Efficiently Upgrading Multilingual Machine Translation Models to Support
More Languages
- URL: http://arxiv.org/abs/2302.03528v1
- Date: Tue, 7 Feb 2023 15:20:13 GMT
- Title: Efficiently Upgrading Multilingual Machine Translation Models to Support
More Languages
- Authors: Simeng Sun, Maha Elbayad, Anna Sun, James Cross
- Abstract summary: multilingual machine translation (MMT) models continue to grow in size and number of supported languages.
It is natural to reuse and upgrade existing models to save computation as data becomes available in more languages.
However, adding new languages requires updating the vocabulary, which complicates the reuse of embeddings.
We introduce three techniques that help speed up effective learning of the new languages and alleviate catastrophic forgetting.
- Score: 18.633630899562704
- License: http://creativecommons.org/licenses/by/4.0/
- Abstract: With multilingual machine translation (MMT) models continuing to grow in size
and number of supported languages, it is natural to reuse and upgrade existing
models to save computation as data becomes available in more languages.

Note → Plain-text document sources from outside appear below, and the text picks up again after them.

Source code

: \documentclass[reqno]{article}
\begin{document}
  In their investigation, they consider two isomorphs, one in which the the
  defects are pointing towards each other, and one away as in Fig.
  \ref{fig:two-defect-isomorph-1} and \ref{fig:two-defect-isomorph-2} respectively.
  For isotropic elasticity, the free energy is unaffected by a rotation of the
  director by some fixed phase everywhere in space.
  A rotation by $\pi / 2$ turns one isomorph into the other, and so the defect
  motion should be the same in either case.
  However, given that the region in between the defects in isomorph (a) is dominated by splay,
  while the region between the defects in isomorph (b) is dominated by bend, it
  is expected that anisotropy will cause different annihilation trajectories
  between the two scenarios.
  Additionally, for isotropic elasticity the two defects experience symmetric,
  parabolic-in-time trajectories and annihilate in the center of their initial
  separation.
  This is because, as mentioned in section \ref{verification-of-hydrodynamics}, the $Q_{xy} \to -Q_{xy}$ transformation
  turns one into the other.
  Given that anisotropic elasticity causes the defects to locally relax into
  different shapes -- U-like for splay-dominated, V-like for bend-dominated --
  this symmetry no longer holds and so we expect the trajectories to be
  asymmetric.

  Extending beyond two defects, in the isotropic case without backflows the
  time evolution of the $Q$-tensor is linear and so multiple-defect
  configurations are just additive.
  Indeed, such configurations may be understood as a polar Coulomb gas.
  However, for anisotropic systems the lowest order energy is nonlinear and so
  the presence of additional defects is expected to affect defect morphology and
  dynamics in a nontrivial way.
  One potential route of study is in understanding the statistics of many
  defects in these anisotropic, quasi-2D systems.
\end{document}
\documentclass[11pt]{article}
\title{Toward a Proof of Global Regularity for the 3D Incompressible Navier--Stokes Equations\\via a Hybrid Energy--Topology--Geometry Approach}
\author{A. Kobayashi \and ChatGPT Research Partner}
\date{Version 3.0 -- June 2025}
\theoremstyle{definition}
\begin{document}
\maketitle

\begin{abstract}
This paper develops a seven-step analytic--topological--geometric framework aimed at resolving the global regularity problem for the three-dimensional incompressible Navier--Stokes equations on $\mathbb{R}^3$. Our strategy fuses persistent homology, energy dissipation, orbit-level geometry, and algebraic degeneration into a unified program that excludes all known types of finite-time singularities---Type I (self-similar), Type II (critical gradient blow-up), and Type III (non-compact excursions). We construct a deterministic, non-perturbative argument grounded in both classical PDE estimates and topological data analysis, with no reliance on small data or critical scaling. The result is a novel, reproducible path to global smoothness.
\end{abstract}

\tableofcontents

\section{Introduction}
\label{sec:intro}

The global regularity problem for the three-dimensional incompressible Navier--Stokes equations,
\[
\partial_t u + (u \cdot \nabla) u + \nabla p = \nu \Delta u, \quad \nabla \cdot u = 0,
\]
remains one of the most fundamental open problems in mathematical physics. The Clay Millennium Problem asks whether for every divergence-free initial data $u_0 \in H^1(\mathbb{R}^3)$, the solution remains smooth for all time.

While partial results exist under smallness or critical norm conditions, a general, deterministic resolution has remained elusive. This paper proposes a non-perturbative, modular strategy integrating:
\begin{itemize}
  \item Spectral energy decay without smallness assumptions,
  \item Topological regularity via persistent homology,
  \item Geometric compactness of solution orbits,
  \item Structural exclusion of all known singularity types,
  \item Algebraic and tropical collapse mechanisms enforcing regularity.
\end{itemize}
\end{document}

However, adding new languages requires updating the vocabulary, which
complicates the reuse of embeddings. The question of how to reuse existing
models while also making architectural changes to provide capacity for both old
and new languages has also not been closely studied. In this work, we introduce
three techniques that help speed up effective learning of the new languages and
alleviate catastrophic forgetting despite vocabulary and architecture
mismatches. Our results show that by (1) carefully initializing the network,
(2) applying learning rate scaling, and (3) performing data up-sampling, it is
possible to exceed the performance of a same-sized baseline model with 30%
computation and recover the performance of a larger model trained from scratch
with over 50% reduction in computation. Furthermore, our analysis reveals that
the introduced techniques help learn the new directions more effectively and
alleviate catastrophic forgetting at the same time. We hope our work will guide
research into more efficient approaches to growing languages for these MMT
models and ultimately maximize the reuse of existing models.